GUYS,  I understand denial.  My sister's decomposed body was found in a wooded area of a park several years ago and the coronor's office and funeral home would not allow me to see her.  I found it very difficult to accept that it was her unless i could see her.  I kept expecting a phone call from her.  I kept calling the detective and asking over and over if they were sure it was her.  I did not believe them for a long time.
BUT, that does not mean that I dont think that with the mounting eveidence that the Anthonys should deny completely.  They must come to terms with this for the sake of their grandchild.

oh my, Abby, how awful. Hugs and prayers to you for what you went through.

Thank you so much.  I had to walk away for a minute.  It is a terrible thing, BUT we the living must accept and live our lives.

You certainly are honoring your sister!!! Your love for her comes out in your posts. Big, big hugs to you.
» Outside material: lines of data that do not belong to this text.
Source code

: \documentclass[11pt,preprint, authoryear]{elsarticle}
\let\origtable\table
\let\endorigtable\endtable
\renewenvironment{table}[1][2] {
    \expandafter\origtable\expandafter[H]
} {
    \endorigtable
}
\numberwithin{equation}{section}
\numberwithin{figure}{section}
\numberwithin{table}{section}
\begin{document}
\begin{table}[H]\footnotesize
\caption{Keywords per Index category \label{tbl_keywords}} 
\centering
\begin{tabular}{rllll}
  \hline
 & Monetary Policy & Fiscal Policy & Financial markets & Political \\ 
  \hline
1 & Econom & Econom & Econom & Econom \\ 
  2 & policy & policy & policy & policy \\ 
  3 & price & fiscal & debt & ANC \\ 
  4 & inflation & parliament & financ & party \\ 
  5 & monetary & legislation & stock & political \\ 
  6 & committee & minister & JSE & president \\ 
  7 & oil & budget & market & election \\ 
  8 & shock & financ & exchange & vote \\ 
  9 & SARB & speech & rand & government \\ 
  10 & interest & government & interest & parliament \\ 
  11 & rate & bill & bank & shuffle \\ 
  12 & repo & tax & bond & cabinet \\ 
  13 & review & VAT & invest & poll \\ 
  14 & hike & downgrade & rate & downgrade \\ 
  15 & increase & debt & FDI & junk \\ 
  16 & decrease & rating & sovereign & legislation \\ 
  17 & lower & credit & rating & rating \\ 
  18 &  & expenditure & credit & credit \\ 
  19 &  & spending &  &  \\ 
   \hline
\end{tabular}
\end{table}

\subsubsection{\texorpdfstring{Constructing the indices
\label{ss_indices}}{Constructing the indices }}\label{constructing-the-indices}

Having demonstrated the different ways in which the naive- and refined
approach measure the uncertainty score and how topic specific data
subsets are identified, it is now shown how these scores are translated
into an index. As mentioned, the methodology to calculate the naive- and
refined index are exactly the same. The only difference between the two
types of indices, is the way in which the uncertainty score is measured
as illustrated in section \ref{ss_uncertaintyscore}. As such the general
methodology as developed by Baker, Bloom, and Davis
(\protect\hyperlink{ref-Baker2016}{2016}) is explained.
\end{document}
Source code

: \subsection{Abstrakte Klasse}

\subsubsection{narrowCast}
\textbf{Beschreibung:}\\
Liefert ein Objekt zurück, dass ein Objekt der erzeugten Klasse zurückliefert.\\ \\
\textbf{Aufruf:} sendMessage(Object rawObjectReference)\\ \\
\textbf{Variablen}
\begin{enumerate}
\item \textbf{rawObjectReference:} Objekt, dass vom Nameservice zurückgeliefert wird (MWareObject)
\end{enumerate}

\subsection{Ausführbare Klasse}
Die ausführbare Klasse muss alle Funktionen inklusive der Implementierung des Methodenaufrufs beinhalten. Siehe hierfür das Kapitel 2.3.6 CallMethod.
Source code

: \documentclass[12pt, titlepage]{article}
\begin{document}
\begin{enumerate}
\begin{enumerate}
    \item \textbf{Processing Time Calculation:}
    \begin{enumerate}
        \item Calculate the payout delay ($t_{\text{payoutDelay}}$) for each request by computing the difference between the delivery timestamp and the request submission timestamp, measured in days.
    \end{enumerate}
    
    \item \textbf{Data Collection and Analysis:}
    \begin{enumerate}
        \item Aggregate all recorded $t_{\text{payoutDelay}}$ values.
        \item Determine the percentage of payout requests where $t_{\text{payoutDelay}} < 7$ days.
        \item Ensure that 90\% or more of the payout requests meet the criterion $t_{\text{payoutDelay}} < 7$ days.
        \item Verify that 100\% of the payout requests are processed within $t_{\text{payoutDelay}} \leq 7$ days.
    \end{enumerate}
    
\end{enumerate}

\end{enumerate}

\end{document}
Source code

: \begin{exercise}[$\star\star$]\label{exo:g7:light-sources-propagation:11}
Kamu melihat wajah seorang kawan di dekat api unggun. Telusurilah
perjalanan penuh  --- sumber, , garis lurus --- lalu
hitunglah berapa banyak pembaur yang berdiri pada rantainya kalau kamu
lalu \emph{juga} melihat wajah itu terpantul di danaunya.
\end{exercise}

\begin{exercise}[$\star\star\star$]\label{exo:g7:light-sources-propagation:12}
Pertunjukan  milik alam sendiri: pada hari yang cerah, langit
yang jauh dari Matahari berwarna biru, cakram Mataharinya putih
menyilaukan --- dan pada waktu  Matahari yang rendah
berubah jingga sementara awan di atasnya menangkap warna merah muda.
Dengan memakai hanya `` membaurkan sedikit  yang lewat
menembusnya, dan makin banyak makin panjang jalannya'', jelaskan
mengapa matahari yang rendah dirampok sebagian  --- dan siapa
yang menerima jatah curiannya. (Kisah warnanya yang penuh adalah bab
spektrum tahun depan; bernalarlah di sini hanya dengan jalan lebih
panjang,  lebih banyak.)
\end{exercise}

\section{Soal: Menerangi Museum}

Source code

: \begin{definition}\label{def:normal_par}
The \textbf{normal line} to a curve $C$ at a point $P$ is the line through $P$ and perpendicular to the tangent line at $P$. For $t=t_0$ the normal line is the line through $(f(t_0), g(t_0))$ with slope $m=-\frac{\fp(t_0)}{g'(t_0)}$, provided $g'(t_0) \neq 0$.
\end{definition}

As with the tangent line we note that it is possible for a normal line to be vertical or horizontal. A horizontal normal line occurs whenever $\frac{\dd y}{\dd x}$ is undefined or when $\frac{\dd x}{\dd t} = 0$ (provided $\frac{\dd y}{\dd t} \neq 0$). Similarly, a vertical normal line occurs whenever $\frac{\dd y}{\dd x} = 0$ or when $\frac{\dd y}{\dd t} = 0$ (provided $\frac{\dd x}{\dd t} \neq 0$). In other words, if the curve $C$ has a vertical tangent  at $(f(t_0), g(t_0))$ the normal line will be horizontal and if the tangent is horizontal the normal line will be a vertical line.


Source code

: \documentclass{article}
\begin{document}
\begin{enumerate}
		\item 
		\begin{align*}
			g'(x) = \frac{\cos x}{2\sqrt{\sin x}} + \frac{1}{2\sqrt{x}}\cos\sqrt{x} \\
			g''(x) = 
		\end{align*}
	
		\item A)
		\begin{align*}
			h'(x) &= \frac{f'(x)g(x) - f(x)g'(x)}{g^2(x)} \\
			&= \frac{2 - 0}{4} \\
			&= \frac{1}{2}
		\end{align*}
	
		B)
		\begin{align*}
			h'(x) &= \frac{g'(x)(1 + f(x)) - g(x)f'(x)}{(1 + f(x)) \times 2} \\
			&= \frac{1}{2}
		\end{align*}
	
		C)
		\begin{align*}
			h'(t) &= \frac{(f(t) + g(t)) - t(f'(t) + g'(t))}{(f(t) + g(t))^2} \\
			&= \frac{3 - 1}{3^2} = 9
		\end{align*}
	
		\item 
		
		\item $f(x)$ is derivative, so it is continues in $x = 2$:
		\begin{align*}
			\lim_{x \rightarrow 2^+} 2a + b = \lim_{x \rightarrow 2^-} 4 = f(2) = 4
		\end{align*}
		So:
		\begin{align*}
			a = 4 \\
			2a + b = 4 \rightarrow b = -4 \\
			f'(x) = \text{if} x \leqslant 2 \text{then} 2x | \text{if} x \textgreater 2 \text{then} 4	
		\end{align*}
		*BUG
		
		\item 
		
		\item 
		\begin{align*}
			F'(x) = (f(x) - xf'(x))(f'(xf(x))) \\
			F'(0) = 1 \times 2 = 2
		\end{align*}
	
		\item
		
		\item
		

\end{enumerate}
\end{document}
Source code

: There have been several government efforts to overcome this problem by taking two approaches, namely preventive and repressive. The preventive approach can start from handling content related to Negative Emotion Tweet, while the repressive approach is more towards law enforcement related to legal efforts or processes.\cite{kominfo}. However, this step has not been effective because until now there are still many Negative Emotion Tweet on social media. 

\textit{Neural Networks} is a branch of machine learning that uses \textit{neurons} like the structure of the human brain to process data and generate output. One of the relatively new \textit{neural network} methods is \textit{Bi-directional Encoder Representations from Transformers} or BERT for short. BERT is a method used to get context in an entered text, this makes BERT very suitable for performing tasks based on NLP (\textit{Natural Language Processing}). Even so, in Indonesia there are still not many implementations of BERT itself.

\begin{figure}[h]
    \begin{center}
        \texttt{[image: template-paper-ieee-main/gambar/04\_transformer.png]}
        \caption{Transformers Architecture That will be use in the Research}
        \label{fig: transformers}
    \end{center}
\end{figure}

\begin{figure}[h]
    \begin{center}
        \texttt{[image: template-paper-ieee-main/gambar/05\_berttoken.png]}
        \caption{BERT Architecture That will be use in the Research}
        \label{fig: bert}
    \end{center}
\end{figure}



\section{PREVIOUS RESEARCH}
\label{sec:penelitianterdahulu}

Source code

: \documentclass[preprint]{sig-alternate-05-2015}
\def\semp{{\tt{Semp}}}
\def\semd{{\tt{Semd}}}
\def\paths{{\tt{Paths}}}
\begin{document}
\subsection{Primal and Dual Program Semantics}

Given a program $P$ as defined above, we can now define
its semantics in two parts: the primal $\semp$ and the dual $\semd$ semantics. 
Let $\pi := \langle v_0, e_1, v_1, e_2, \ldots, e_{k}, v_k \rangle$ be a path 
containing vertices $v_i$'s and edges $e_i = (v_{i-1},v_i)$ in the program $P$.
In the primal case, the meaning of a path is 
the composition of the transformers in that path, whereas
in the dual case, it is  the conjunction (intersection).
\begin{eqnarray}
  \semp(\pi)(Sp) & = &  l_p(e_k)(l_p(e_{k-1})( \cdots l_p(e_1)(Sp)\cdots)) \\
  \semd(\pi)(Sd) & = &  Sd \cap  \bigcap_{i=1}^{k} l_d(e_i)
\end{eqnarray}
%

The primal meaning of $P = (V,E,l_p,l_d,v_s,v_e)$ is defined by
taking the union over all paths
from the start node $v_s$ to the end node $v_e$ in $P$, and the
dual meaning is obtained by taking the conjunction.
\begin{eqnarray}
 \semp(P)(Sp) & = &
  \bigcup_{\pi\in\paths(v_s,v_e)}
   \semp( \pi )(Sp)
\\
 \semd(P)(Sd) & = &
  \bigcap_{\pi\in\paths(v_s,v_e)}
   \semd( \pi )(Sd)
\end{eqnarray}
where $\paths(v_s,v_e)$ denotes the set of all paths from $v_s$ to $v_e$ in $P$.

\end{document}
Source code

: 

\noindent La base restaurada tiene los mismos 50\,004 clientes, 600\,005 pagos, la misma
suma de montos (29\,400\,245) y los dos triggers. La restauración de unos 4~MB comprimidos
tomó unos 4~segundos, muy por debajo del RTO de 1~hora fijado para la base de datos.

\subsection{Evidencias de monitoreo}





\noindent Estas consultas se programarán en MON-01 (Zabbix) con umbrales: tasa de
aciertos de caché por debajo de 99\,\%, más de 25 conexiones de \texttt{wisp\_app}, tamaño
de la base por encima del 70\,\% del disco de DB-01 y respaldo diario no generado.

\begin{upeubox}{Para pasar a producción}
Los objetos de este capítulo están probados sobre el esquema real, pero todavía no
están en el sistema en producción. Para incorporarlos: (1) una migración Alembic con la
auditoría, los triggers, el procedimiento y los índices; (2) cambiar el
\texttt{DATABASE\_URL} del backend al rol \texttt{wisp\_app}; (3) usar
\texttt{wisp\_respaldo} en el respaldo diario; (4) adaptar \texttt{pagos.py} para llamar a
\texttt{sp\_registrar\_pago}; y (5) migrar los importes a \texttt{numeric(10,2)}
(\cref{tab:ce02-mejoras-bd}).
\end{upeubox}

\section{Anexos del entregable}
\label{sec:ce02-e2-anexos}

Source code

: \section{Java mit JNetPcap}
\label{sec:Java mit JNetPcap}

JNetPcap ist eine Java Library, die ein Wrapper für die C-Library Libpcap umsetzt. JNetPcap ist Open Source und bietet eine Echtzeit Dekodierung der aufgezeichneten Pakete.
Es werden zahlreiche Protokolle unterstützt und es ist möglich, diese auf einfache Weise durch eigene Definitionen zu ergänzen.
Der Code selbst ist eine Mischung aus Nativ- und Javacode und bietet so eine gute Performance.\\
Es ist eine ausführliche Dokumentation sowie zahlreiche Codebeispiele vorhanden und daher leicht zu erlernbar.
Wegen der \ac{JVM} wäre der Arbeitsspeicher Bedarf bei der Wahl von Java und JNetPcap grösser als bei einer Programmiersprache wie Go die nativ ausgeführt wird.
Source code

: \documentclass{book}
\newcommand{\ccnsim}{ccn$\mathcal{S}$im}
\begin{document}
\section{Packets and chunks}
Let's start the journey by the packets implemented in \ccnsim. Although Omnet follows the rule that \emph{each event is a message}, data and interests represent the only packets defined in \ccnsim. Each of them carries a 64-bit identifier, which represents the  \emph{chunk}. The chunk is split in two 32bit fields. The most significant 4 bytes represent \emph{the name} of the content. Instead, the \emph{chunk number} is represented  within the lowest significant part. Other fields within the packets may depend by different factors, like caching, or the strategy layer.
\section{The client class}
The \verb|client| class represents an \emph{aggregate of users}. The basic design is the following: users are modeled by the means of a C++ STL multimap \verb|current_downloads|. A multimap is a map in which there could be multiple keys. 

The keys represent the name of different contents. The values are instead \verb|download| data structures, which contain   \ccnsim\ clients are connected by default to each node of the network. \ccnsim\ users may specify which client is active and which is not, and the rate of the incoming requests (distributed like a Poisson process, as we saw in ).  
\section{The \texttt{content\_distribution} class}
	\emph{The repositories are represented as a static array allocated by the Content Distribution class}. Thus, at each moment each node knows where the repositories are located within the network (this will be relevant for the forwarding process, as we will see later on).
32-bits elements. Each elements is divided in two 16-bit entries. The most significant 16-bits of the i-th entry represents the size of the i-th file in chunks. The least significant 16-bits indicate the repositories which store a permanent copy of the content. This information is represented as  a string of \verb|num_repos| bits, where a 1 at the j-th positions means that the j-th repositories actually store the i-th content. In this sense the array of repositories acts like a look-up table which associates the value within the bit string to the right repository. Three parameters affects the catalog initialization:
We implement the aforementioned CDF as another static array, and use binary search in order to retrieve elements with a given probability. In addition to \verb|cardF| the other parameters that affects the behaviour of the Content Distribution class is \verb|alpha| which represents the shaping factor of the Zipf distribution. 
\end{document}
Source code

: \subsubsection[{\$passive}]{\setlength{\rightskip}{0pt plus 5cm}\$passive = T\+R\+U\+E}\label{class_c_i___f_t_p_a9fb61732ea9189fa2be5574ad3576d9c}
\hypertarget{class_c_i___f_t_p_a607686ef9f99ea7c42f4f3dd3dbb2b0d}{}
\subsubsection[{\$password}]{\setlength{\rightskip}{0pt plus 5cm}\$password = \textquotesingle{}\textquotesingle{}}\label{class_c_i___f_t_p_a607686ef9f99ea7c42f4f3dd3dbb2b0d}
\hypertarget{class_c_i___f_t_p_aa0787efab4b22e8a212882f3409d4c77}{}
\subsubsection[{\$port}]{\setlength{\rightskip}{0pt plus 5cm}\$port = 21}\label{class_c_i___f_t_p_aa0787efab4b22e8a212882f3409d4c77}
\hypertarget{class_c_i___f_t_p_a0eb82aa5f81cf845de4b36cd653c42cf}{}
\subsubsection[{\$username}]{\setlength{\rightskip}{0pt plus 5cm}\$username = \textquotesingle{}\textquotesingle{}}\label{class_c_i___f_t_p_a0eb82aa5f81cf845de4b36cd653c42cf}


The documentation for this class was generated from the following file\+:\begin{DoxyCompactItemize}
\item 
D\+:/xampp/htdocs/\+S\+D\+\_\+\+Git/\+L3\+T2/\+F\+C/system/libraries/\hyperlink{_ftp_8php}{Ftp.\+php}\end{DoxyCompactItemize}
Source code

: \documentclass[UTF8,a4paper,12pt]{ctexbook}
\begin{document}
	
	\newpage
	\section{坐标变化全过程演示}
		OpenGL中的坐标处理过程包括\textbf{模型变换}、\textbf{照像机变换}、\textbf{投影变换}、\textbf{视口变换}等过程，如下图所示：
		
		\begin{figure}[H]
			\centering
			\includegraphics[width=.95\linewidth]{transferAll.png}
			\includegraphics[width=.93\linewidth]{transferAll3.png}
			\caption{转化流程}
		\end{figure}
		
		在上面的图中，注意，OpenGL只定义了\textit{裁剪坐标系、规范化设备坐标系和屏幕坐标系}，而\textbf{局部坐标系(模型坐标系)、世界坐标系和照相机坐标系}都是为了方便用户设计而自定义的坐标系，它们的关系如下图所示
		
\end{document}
Thank you so much.  I want to tell you all that there is a wierd psychology that happens to you when something like this happens.  For some reason I felt embarrassed when it happened and didn't want to talk to anyone or tell anyone.  I almost felt like it was my fault because me and my family didn't do something to protect her.  I can not explain it.  It took me two years to finally tell someone.  I didn't even tell people i worked with.  Now I can talk about it a little.

I am so sorry about your sister *hugs*.  I lost my brother to suicide nearly 14 years ago.  I completely understand about the weird psychology.  People would always ask "why did he do it" and I just never felt comfortable talking about it.

Lisa

Yeah,  I don't know why but it was the same for me.  It all came out in the most innapropraite environment.  I had met this guy i was gonna do some business with and we had dinner and both of us were drinking and talking for hours and suddenly i just blurted the whole story out.  He has become one of my best friends since that night.